Segment Open
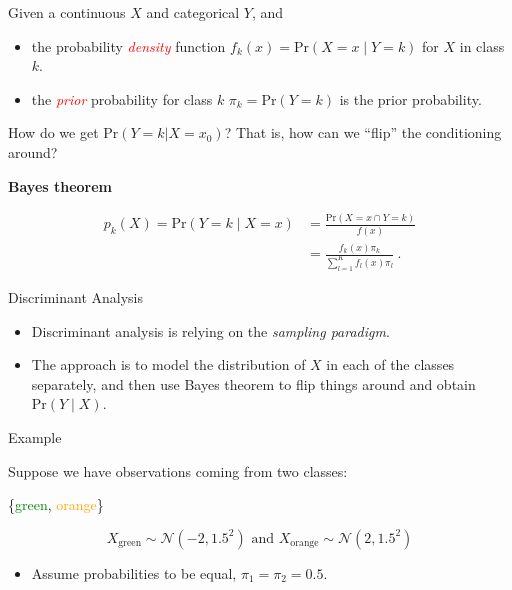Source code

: \documentclass[10pt,ignorenonframetext,]{beamer}
\providecommand{\tightlist}{%
  \setlength{\itemsep}{0pt}\setlength{\parskip}{0pt}}
\begin{document}
\begin{frame}

Given a continuous \(X\) and categorical \(Y\), and

\begin{itemize}
\tightlist
\item
  the probability \emph{\textcolor{red}{density}} function
  \(f_k(x) = \text{Pr}(X=x \mid Y=k)\) for \(X\) in class \(k\).
\item
  the \emph{\textcolor{red}{prior}} probability for class \(k\)
  \(\pi_k = \text{Pr}(Y=k)\) is the prior probability.
\end{itemize}

How do we get \(\text{Pr}(Y=k | X=x_0)\)? That is, how can we ``flip''
the conditioning around? \vspace{4mm}

\begin{block}{\textbf{Bayes theorem}}

\vspace{-3mm}

\begin{align*}
p_k(X) = \text{Pr}(Y=k \mid X= x) &= 
\frac{\text{Pr}(X=x \cap Y=k)}{f(x)}\\
&= \frac{ f_k(x) \pi_k}{\sum_{l=1}^K  f_l(x) \pi_l}  \ .
\end{align*}

\end{block}

\end{frame}

\begin{frame}{Discriminant Analysis}

\vspace{2mm}

\begin{itemize}
\item
  Discriminant analysis is relying on the \emph{sampling paradigm}.
\item
  The approach is to model the distribution of \(X\) in each of the
  classes separately, and then use Bayes theorem to flip things around
  and obtain \(\text{Pr}(Y \mid X)\).
\end{itemize}

\begin{block}{Example}

\vspace{2mm}

Suppose we have observations coming from two classes:

\{\textcolor{green}{green}, \textcolor{orange}{orange}\}

\[X_{\text{green}}\sim \mathcal{N}(-2, 1.5^2) \text{ and }
X_{\text{orange}}\sim \mathcal{N}(2, 1.5^2) \]

\begin{itemize}
\tightlist
\item
  Assume probabilities to be equal, \(\pi_1 = \pi_2 = 0.5\).
\end{itemize}

\end{block}

\end{frame}
\end{document}
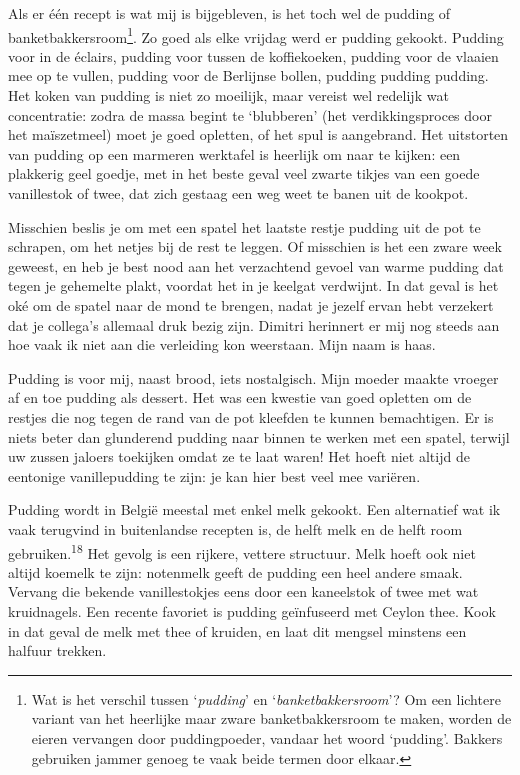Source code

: \documentclass[
  11pt,
  dutch,
]{memoir}
\begin{document}
Als er één recept is wat mij is bijgebleven, is het toch wel de pudding
of banketbakkersroom\footnote{Wat is het verschil tussen
  `\emph{pudding}' en `\emph{banketbakkersroom}'? Om een lichtere
  variant van het heerlijke maar zware banketbakkersroom te maken,
  worden de eieren vervangen door puddingpoeder, vandaar het woord
  `pudding'. Bakkers gebruiken jammer genoeg te vaak beide termen door
  elkaar.}. Zo goed als elke vrijdag werd er pudding gekookt. Pudding
voor in de éclairs, pudding voor tussen de koffiekoeken, pudding voor de
vlaaien mee op te vullen, pudding voor de Berlijnse bollen, pudding
pudding pudding. Het koken van pudding is niet zo moeilijk, maar vereist
wel redelijk wat concentratie: zodra de massa begint te `blubberen' (het
verdikkingsproces door het maïszetmeel) moet je goed opletten, of het
spul is aangebrand. Het uitstorten van pudding op een marmeren werktafel
is heerlijk om naar te kijken: een plakkerig geel goedje, met in het
beste geval veel zwarte tikjes van een goede vanillestok of twee, dat
zich gestaag een weg weet te banen uit de kookpot.

Misschien beslis je om met een spatel het laatste restje pudding uit de
pot te schrapen, om het netjes bij de rest te leggen. Of misschien is
het een zware week geweest, en heb je best nood aan het verzachtend
gevoel van warme pudding dat tegen je gehemelte plakt, voordat het in je
keelgat verdwijnt. In dat geval is het oké om de spatel naar de mond te
brengen, nadat je jezelf ervan hebt verzekert dat je collega's allemaal
druk bezig zijn. Dimitri herinnert er mij nog steeds aan hoe vaak ik
niet aan die verleiding kon weerstaan. Mijn naam is haas.

Pudding is voor mij, naast brood, iets nostalgisch. Mijn moeder maakte
vroeger af en toe pudding als dessert. Het was een kwestie van goed
opletten om de restjes die nog tegen de rand van de pot kleefden te
kunnen bemachtigen. Er is niets beter dan glunderend pudding naar binnen
te werken met een spatel, terwijl uw zussen jaloers toekijken omdat ze
te laat waren! Het hoeft niet altijd de eentonige vanillepudding te
zijn: je kan hier best veel mee variëren.

Pudding wordt in België meestal met enkel melk gekookt. Een alternatief
wat ik vaak terugvind in buitenlandse recepten is, de helft melk en de
helft room gebruiken.\textsuperscript{18} Het gevolg is een rijkere,
vettere structuur. Melk hoeft ook niet altijd koemelk te zijn: notenmelk
geeft de pudding een heel andere smaak. Vervang die bekende
vanillestokjes eens door een kaneelstok of twee met wat kruidnagels. Een
recente favoriet is pudding geïnfuseerd met Ceylon thee. Kook in dat
geval de melk met thee of kruiden, en laat dit mengsel minstens een
halfuur trekken.
\end{document}
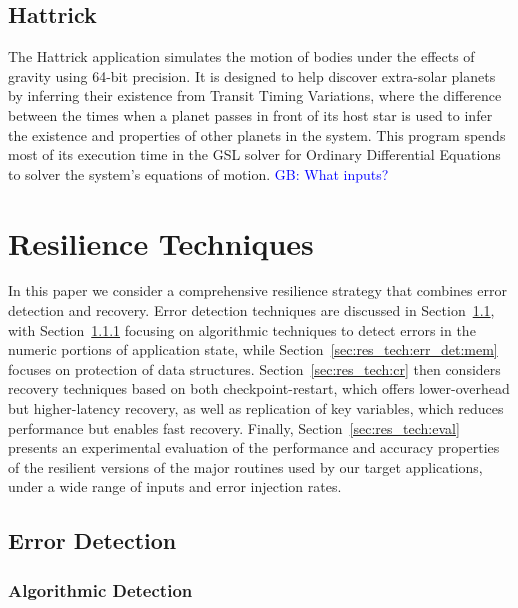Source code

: \documentclass{sig-alternate}
\newcommand{\sui}[1]{%
  \textcolor{green}{SC - #1}
}
\newcommand{\greg}[1]{%
  \textcolor{blue}{GB: #1}
}
\begin{document}
\subsection{Hattrick}
\label{sec:apps:hattrick}
The Hattrick application simulates the motion of bodies under the effects of gravity using 64-bit precision.
It is designed to help discover extra-solar planets by inferring their existence from Transit Timing Variations, where the difference between the times when a planet passes in front of its host star is used to infer the existence and properties of other planets in the system.
This program spends most of its execution time in the GSL solver for Ordinary Differential Equations to solver the system's equations of motion.
\greg{What inputs?}

\section{Resilience Techniques}
\label{sec:res_tech}

In this paper we consider a comprehensive resilience strategy that combines error detection and recovery.
Error detection techniques are discussed in Section~\ref{sec:res_tech:err_det}, with Section~\ref{sec:res_tech:err_det:algo} focusing on algorithmic techniques to detect errors in the numeric portions of application state, while Section~\ref{sec:res_tech:err_det:mem} focuses on protection of data structures.
Section~\ref{sec:res_tech:cr} then considers recovery techniques based on both checkpoint-restart, which offers lower-overhead but higher-latency recovery, as well as replication of key variables, which reduces performance but enables fast recovery.
Finally, Section~\ref{sec:res_tech:eval} presents an experimental evaluation of the performance and accuracy properties of the resilient versions of the major routines used by our target applications, under a wide range of inputs and error injection rates.

\subsection{Error Detection}
\label{sec:res_tech:err_det}

\subsubsection{Algorithmic Detection}
\label{sec:res_tech:err_det:algo}

\end{document}
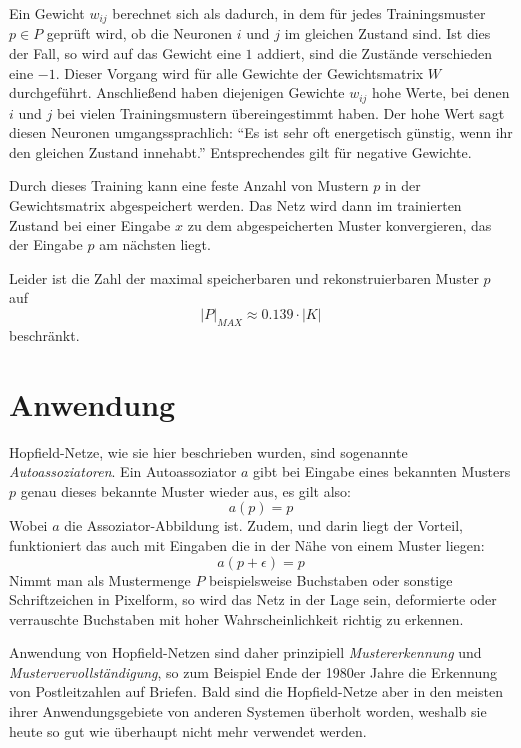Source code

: Ein Gewicht $w_{ij}$ berechnet sich als dadurch, in dem für jedes Trainingsmuster $p \in P$ geprüft wird, ob die Neuronen $i$ und $j$ im gleichen Zustand sind. Ist dies der Fall, so wird auf das Gewicht eine $1$ addiert, sind die Zustände verschieden eine $-1$.
Dieser Vorgang wird für alle Gewichte der Gewichtsmatrix $W$ durchgeführt. Anschließend haben diejenigen Gewichte $w_{ij}$ hohe Werte, bei denen $i$ und $j$ bei vielen Trainingsmustern übereingestimmt haben.
Der hohe Wert sagt diesen Neuronen umgangssprachlich: "`Es ist sehr oft energetisch günstig, wenn ihr den gleichen Zustand innehabt."' Entsprechendes gilt für negative Gewichte.

Durch dieses Training kann eine feste Anzahl von Mustern $p$ in der Gewichtsmatrix abgespeichert werden. Das Netz wird dann im trainierten Zustand bei einer Eingabe $x$ zu dem abgespeicherten Muster konvergieren, das der Eingabe $p$ am nächsten liegt.

Leider ist die Zahl der maximal speicherbaren und rekonstruierbaren Muster $p$ auf
\[
	|P|_{MAX} \approx 0.139 \cdot |K|
\]
\noindent
beschränkt.




\section*{Anwendung}
Hopfield-Netze, wie sie hier beschrieben wurden, sind sogenannte \emph{Autoassoziatoren}. Ein Autoassoziator $a$ gibt bei Eingabe eines bekannten Musters $p$ genau dieses bekannte Muster wieder aus, es gilt also:
\[
	a(p) = p
\]
Wobei $a$ die Assoziator-Abbildung ist. Zudem, und darin liegt der Vorteil, funktioniert das auch mit Eingaben die in der Nähe von einem Muster liegen:
\[
	a(p + \epsilon) = p
\]
Nimmt man als Mustermenge $P$ beispielsweise Buchstaben oder sonstige Schriftzeichen in Pixelform, so wird das Netz in der Lage sein, deformierte oder verrauschte Buchstaben mit hoher Wahrscheinlichkeit richtig zu erkennen.

Anwendung von Hopfield-Netzen sind daher prinzipiell \emph{Mustererkennung} und \emph{Mustervervollständigung}, so zum Beispiel Ende der 1980er Jahre die Erkennung von Postleitzahlen auf Briefen. Bald sind die Hopfield-Netze aber in den meisten ihrer Anwendungsgebiete von anderen Systemen überholt worden, weshalb sie heute so gut wie überhaupt nicht mehr verwendet werden.



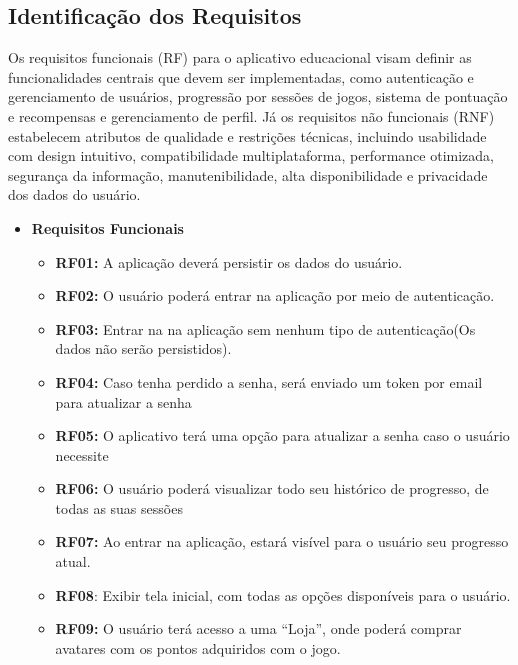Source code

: \subsection{Identificação dos Requisitos}


Os requisitos funcionais (RF) para o aplicativo educacional visam definir as funcionalidades centrais que devem ser implementadas, como autenticação e gerenciamento de usuários, progressão por sessões de jogos, sistema de pontuação e recompensas e gerenciamento de perfil. 
Já os requisitos não funcionais (RNF) estabelecem atributos de qualidade e restrições técnicas, incluindo usabilidade com design intuitivo, compatibilidade multiplataforma, performance otimizada, segurança da informação, manutenibilidade, alta disponibilidade e privacidade dos dados do usuário.

\begin{itemize}
    \item \textbf{Requisitos Funcionais}
    \begin{itemize}
        \item \textbf{RF01:} A aplicação deverá persistir os dados do usuário.

        \item \textbf{RF02:} O usuário poderá entrar na aplicação por meio de autenticação.

        \item \textbf{RF03:} Entrar na na aplicação sem nenhum tipo de autenticação(Os dados não serão persistidos).

        \item \textbf{RF04:} Caso tenha perdido a senha, será enviado um token por email para atualizar a senha

        \item \textbf{RF05:} O aplicativo terá uma opção para atualizar a senha caso o usuário necessite

        \item \textbf{RF06:} O usuário poderá visualizar todo seu histórico de progresso, de todas as suas sessões

        \item \textbf{RF07:} Ao entrar na aplicação, estará visível para o usuário seu progresso atual.

        \item \textbf{RF08}: Exibir tela inicial, com todas as opções disponíveis para o usuário.

        \item \textbf{RF09:} O usuário terá acesso a uma “Loja”, onde poderá comprar avatares com os pontos adquiridos com o jogo.


\end{itemize}
\end{itemize}
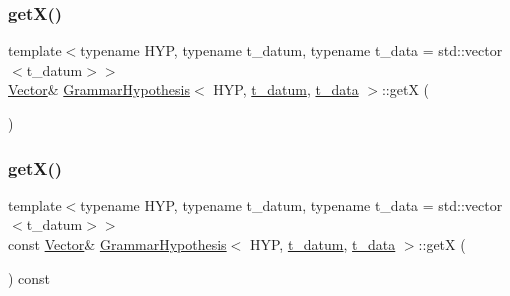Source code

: \mbox{\label{class_grammar_hypothesis_a379e7af54d3e1cfd5b70f48fcc423470}} 
\subsubsection{\texorpdfstring{get\+X()}{getX()}\hspace{0.1cm}{\footnotesize\ttfamily [1/2]}}
{\footnotesize\ttfamily template$<$typename H\+YP, typename t\+\_\+datum, typename t\+\_\+data = std\+::vector$<$t\+\_\+datum$>$$>$ \\
\hyperlink{_eigen_numerics_8h_aca2956bc379bce2ed88ab3c0e1b61d1d}{Vector}\& \hyperlink{class_grammar_hypothesis}{Grammar\+Hypothesis}$<$ H\+YP, \hyperlink{class_bayesable_a7c93a2eeab708378eb321745908718d4}{t\+\_\+datum}, \hyperlink{class_bayesable_a70a593a67c7d43239ecc06bb4fd06a6b}{t\+\_\+data} $>$\+::getX (\begin{DoxyParamCaption}{ }\end{DoxyParamCaption})\hspace{0.3cm}{\ttfamily [inline]}}

\mbox{\label{class_grammar_hypothesis_a2e6e231336e00b27bb0a0a1f039d80fa}} 
\subsubsection{\texorpdfstring{get\+X()}{getX()}\hspace{0.1cm}{\footnotesize\ttfamily [2/2]}}
{\footnotesize\ttfamily template$<$typename H\+YP, typename t\+\_\+datum, typename t\+\_\+data = std\+::vector$<$t\+\_\+datum$>$$>$ \\
const \hyperlink{_eigen_numerics_8h_aca2956bc379bce2ed88ab3c0e1b61d1d}{Vector}\& \hyperlink{class_grammar_hypothesis}{Grammar\+Hypothesis}$<$ H\+YP, \hyperlink{class_bayesable_a7c93a2eeab708378eb321745908718d4}{t\+\_\+datum}, \hyperlink{class_bayesable_a70a593a67c7d43239ecc06bb4fd06a6b}{t\+\_\+data} $>$\+::getX (\begin{DoxyParamCaption}{ }\end{DoxyParamCaption}) const\hspace{0.3cm}{\ttfamily [inline]}}

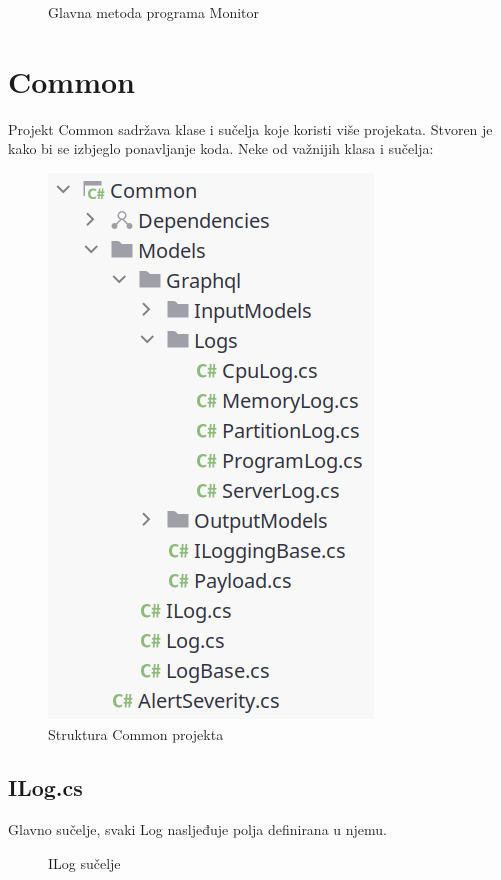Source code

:\documentclass[zavrsnirad]{fer}
\begin{document}
\begin{figure}[htb]
	\centering
	
	\caption{Glavna metoda programa Monitor}
\end{figure}
\FloatBarrier

\chapter{Common}
Projekt Common sadržava klase i sučelja koje koristi više projekata. Stvoren je kako bi se izbjeglo ponavljanje koda. Neke od važnijih klasa i sučelja:
\begin{figure}[htb!]
	\centering
	\includegraphics[width=0.4\linewidth]{images/common_structure.png} 
	\caption{Struktura Common projekta}
	\label{slk:common_structure.png}
\end{figure}
\FloatBarrier

\section{ILog.cs}
Glavno sučelje, svaki Log nasljeđuje polja definirana u njemu.
\begin{figure}[htb]
	\centering
	
	\caption{ILog sučelje}
\end{figure}
\FloatBarrier
\end{document}
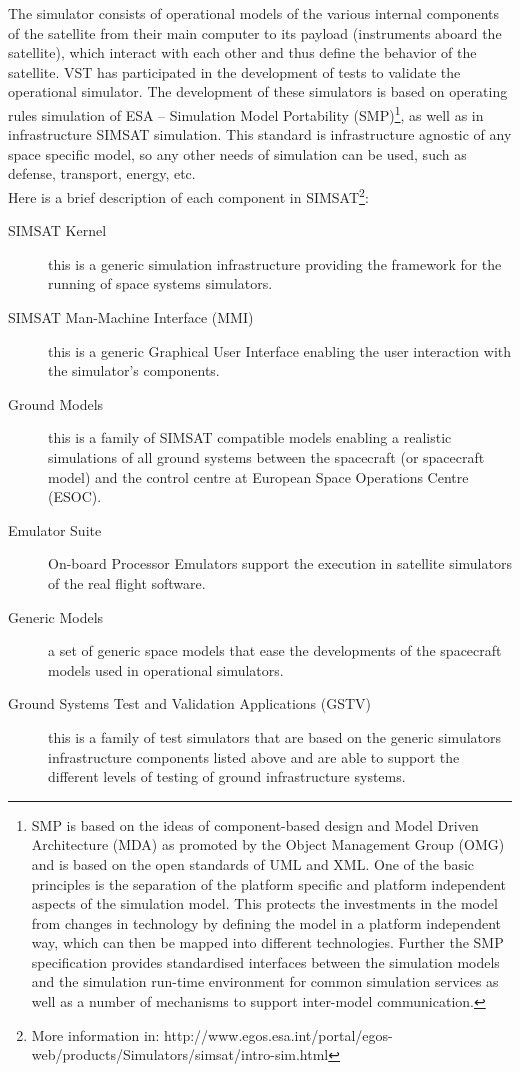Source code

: \documentclass[a4paper,UKenglish]{oasics}
\begin{document}
The simulator consists of operational models of the various internal components of the satellite from their main computer to its payload (instruments aboard the satellite),
which interact with each other and thus define the behavior of the satellite.
VST has participated in the development of tests to validate the operational simulator.
The development of these simulators is based on operating rules simulation of
ESA -- Simulation Model Portability (SMP)\footnote{SMP is based on the ideas of component-based design and Model Driven Architecture (MDA)
as promoted by the Object Management Group (OMG) and is based on the open standards of UML and XML.
One of the basic principles is the separation of the platform specific and platform independent aspects of the simulation model.
This protects the investments in the model from changes in technology by defining the model in a platform independent way, which can then be mapped into different technologies.
Further the SMP specification provides standardised interfaces between the simulation models and the simulation run-time environment for common simulation services as well as a
number of mechanisms to support inter-model communication.\cite{1A,2A,3A,4A,5A}}, as well as in infrastructure SIMSAT simulation.
This standard is infrastructure agnostic of any space specific model, so any other needs of simulation can be used, such as defense, transport, energy, etc.\\

Here is a brief description of each component in SIMSAT\footnote{More information in: http://www.egos.esa.int/portal/egos-web/products/Simulators/simsat/intro-sim.html}:
\begin{description}
\item[SIMSAT Kernel] this is a generic simulation infrastructure providing the framework for the running of space systems simulators.
\item[SIMSAT Man-Machine Interface (MMI)] this is a generic Graphical User Interface enabling the user interaction with the simulator's components.
\item[Ground Models] this is a family of SIMSAT compatible models enabling a realistic simulations of all ground systems between the spacecraft (or spacecraft model) and the control centre at European Space Operations Centre (ESOC).
\item[Emulator Suite] On-board Processor Emulators support the execution in satellite simulators of the real flight software.
\item[Generic Models] a set of generic space models that ease the developments of the spacecraft models used in operational simulators.
\item[Ground Systems Test and Validation Applications (GSTV)] this is a family of test simulators that are based on the generic simulators infrastructure components listed above and are able to support the different levels of testing of ground infrastructure systems.
\end{description}
\end{document}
Segment Closed
What to work on: Look above for the line with "Pudding is voor" and the line with "It is designed"; set down those two lines and all lines between them exactly, without pictures and without anything else.

Exercise output:
Pudding is voor mij, naast brood, iets nostalgisch. Mijn moeder maakte
vroeger af en toe pudding als dessert. Het was een kwestie van goed
opletten om de restjes die nog tegen de rand van de pot kleefden te
kunnen bemachtigen. Er is niets beter dan glunderend pudding naar binnen
te werken met een spatel, terwijl uw zussen jaloers toekijken omdat ze
te laat waren! Het hoeft niet altijd de eentonige vanillepudding te
zijn: je kan hier best veel mee variëren.

Pudding wordt in België meestal met enkel melk gekookt. Een alternatief
wat ik vaak terugvind in buitenlandse recepten is, de helft melk en de
helft room gebruiken.\textsuperscript{18} Het gevolg is een rijkere,
vettere structuur. Melk hoeft ook niet altijd koemelk te zijn: notenmelk
geeft de pudding een heel andere smaak. Vervang die bekende
vanillestokjes eens door een kaneelstok of twee met wat kruidnagels. Een
recente favoriet is pudding geïnfuseerd met Ceylon thee. Kook in dat
geval de melk met thee of kruiden, en laat dit mengsel minstens een
halfuur trekken.
\end{document}
Source code

: \documentclass{sig-alternate}
\newcommand{\sui}[1]{%
  \textcolor{green}{SC - #1}
}
\newcommand{\greg}[1]{%
  \textcolor{blue}{GB: #1}
}
\begin{document}
\subsection{Hattrick}
\label{sec:apps:hattrick}
The Hattrick application simulates the motion of bodies under the effects of gravity using 64-bit precision.
It is designed to help discover extra-solar planets by inferring their existence from Transit Timing Variations, where the difference between the times when a planet passes in front of its host star is used to infer the existence and properties of other planets in the system.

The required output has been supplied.